We will use a novel conditioning and active avoidance paradigm (CAAP) to examine the neural
correlates of active avoidance and fear extinction learning and explore how extinction modulates
active avoidance responses in participants with and without a PTSD diagnosis using functional
magnetic resonance imaging (fMRI). PTSD psychopathology involves dysfunctional limbic-frontal activity
including the ventromedial prefrontal cortex (vmPFC), hippocampus (HPC), and amygdala. Studies of
avoidance in rodents and a few fMRI studies in healthy humans suggest that the vmPFC and striatum
mediate threat response by toggling the expression of fear vs. avoidance responses. Participants (healthy
controls with trauma exposure, and patients diagnosed with PTSD) will undergo the novel (validated) two-
day CAAP. On day 1, participants will undergo Pavlovian fear conditioning, immediately followed by an active
avoidance conditioning phase. Avoidance is achieved by pressing a button to prevent a shock from occurring
but will not terminate the conditioned stimulus (CS). Pavlovian fear extinction learning (button removed; no
avoidance possible) will follow. On day 2, recall of extinction learning will be tested.
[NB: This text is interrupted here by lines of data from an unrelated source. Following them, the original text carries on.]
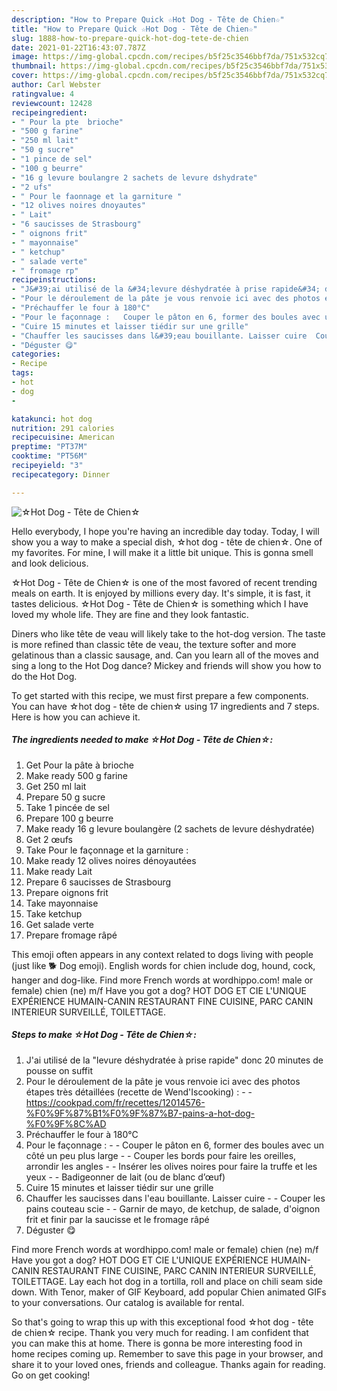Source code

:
 ```yaml
---
description: "How to Prepare Quick ☆Hot Dog - Tête de Chien☆"
title: "How to Prepare Quick ☆Hot Dog - Tête de Chien☆"
slug: 1888-how-to-prepare-quick-hot-dog-tete-de-chien
date: 2021-01-22T16:43:07.787Z
image: https://img-global.cpcdn.com/recipes/b5f25c3546bbf7da/751x532cq70/☆hot-dog-tete-de-chien☆-photo-principale-de-la-recette.jpg
thumbnail: https://img-global.cpcdn.com/recipes/b5f25c3546bbf7da/751x532cq70/☆hot-dog-tete-de-chien☆-photo-principale-de-la-recette.jpg
cover: https://img-global.cpcdn.com/recipes/b5f25c3546bbf7da/751x532cq70/☆hot-dog-tete-de-chien☆-photo-principale-de-la-recette.jpg
author: Carl Webster
ratingvalue: 4
reviewcount: 12428
recipeingredient:
- " Pour la pte  brioche"
- "500 g farine"
- "250 ml lait"
- "50 g sucre"
- "1 pince de sel"
- "100 g beurre"
- "16 g levure boulangre 2 sachets de levure dshydrate"
- "2 ufs"
- " Pour le faonnage et la garniture "
- "12 olives noires dnoyautes"
- " Lait"
- "6 saucisses de Strasbourg"
- " oignons frit"
- " mayonnaise"
- " ketchup"
- " salade verte"
- " fromage rp"
recipeinstructions:
- "J&#39;ai utilisé de la &#34;levure déshydratée à prise rapide&#34; donc 20 minutes de pousse on suffit"
- "Pour le déroulement de la pâte je vous renvoie ici avec des photos étapes très détaillées (recette de Wend&#39;Iscooking) :   https://cookpad.com/fr/recettes/12014576-%F0%9F%87%B1%F0%9F%87%B7-pains-a-hot-dog-%F0%9F%8C%AD"
- "Préchauffer le four à 180°C"
- "Pour le façonnage :   Couper le pâton en 6, former des boules avec un côté un peu plus large  Couper les bords pour faire les oreilles, arrondir les angles  Insérer les olives noires pour faire la truffe et les yeux  Badigeonner de lait (ou de blanc d’œuf)"
- "Cuire 15 minutes et laisser tiédir sur une grille"
- "Chauffer les saucisses dans l&#39;eau bouillante. Laisser cuire  Couper les pains couteau scie  Garnir de mayo, de ketchup, de salade, d&#39;oignon frit et finir par la saucisse et le fromage râpé"
- "Déguster 😋"
categories:
- Recipe
tags:
- hot
- dog
- 

katakunci: hot dog  
nutrition: 291 calories
recipecuisine: American
preptime: "PT37M"
cooktime: "PT56M"
recipeyield: "3"
recipecategory: Dinner

---
```



![☆Hot Dog - Tête de Chien☆](https://img-global.cpcdn.com/recipes/b5f25c3546bbf7da/751x532cq70/☆hot-dog-tete-de-chien☆-photo-principale-de-la-recette.jpg)

Hello everybody, I hope you're having an incredible day today. Today, I will show you a way to make a special dish, ☆hot dog - tête de chien☆. One of my favorites. For mine, I will make it a little bit unique. This is gonna smell and look delicious.

☆Hot Dog - Tête de Chien☆ is one of the most favored of recent trending meals on earth. It is enjoyed by millions every day. It's simple, it is fast, it tastes delicious. ☆Hot Dog - Tête de Chien☆ is something which I have loved my whole life. They are fine and they look fantastic.

Diners who like tête de veau will likely take to the hot-dog version. The taste is more refined than classic tête de veau, the texture softer and more gelatinous than a classic sausage, and. Can you learn all of the moves and sing a long to the Hot Dog dance? Mickey and friends will show you how to do the Hot Dog.


To get started with this recipe, we must first prepare a few components. You can have ☆hot dog - tête de chien☆ using 17 ingredients and 7 steps. Here is how you can achieve it.

<!--inarticleads1-->

##### The ingredients needed to make ☆Hot Dog - Tête de Chien☆:

1. Get  Pour la pâte à brioche
1. Make ready 500 g farine
1. Get 250 ml lait
1. Prepare 50 g sucre
1. Take 1 pincée de sel
1. Prepare 100 g beurre
1. Make ready 16 g levure boulangère (2 sachets de levure déshydratée)
1. Get 2 œufs
1. Take  Pour le façonnage et la garniture :
1. Make ready 12 olives noires dénoyautées
1. Make ready  Lait
1. Prepare 6 saucisses de Strasbourg
1. Prepare  oignons frit
1. Take  mayonnaise
1. Take  ketchup
1. Get  salade verte
1. Prepare  fromage râpé


This emoji often appears in any context related to dogs living with people (just like 🐕 Dog emoji). English words for chien include dog, hound, cock, hanger and dog-like. Find more French words at wordhippo.com! male or female) chien (ne) m/f Have you got a dog? HOT DOG ET CIE L&#39;UNIQUE EXPÉRIENCE HUMAIN-CANIN RESTAURANT FINE CUISINE, PARC CANIN INTERIEUR SURVEILLÉ, TOILETTAGE. 

<!--inarticleads2-->

##### Steps to make ☆Hot Dog - Tête de Chien☆:

1. J&#39;ai utilisé de la &#34;levure déshydratée à prise rapide&#34; donc 20 minutes de pousse on suffit
1. Pour le déroulement de la pâte je vous renvoie ici avec des photos étapes très détaillées (recette de Wend&#39;Iscooking) :  -  - https://cookpad.com/fr/recettes/12014576-%F0%9F%87%B1%F0%9F%87%B7-pains-a-hot-dog-%F0%9F%8C%AD
1. Préchauffer le four à 180°C
1. Pour le façonnage :  -  - Couper le pâton en 6, former des boules avec un côté un peu plus large -  - Couper les bords pour faire les oreilles, arrondir les angles -  - Insérer les olives noires pour faire la truffe et les yeux -  - Badigeonner de lait (ou de blanc d’œuf)
1. Cuire 15 minutes et laisser tiédir sur une grille
1. Chauffer les saucisses dans l&#39;eau bouillante. Laisser cuire -  - Couper les pains couteau scie -  - Garnir de mayo, de ketchup, de salade, d&#39;oignon frit et finir par la saucisse et le fromage râpé
1. Déguster 😋


Find more French words at wordhippo.com! male or female) chien (ne) m/f Have you got a dog? HOT DOG ET CIE L&#39;UNIQUE EXPÉRIENCE HUMAIN-CANIN RESTAURANT FINE CUISINE, PARC CANIN INTERIEUR SURVEILLÉ, TOILETTAGE. Lay each hot dog in a tortilla, roll and place on chili seam side down. With Tenor, maker of GIF Keyboard, add popular Chien animated GIFs to your conversations. Our catalog is available for rental. 

So that's going to wrap this up with this exceptional food ☆hot dog - tête de chien☆ recipe. Thank you very much for reading. I am confident that you can make this at home. There is gonna be more interesting food in home recipes coming up. Remember to save this page in your browser, and share it to your loved ones, friends and colleague. Thanks again for reading. Go on get cooking!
Before the start of the
recall test, participants will receive a small monetary endowment and will be told that this money could be
used to pay for shock avoidance during the recall test. The first aim is to Identify neural correlates of active
avoidance. The second aim is to study activations after the CS+ terminates that index the relief from the
avoided shock. The third aim is to examine neural correlates of extinction-to-avoidance transfer. The
proposed studies are expected to provide a more integrated mechanistic understanding of the
psychopathology of PTSD and reduce the gap between the rodent literature and human neuroimaging in
avoidance research.

## Key facts

- **NIH application ID:** 10908049
- **Project number:** 7R01MH123736-04
- **Recipient organization:** UNIVERSITY OF TEXAS HLTH SCI CTR HOUSTON
- **Principal Investigator:** Mohammed R Milad
- **Activity code:** R01 (R01, R21, SBIR, etc.)
- **Funding institute:** NIH
- **Fiscal year:** 2024
- **Award amount:** $678,226
- **Award type:** 7
- **Project period:** 2023-09-01 → 2026-04-30

## Primary source

NIH RePORTER: https://reporter.nih.gov/project-details/10908049

## Citation

> US National Institutes of Health, RePORTER application 10908049, Neural correlates of active avoidance learning and their interactions with fear extinction mechanisms in PTSD patients (7R01MH123736-04). Retrieved via AI Analytics 2026-05-23 from https://api.ai-analytics.org/grant/nih/10908049. Licensed CC0.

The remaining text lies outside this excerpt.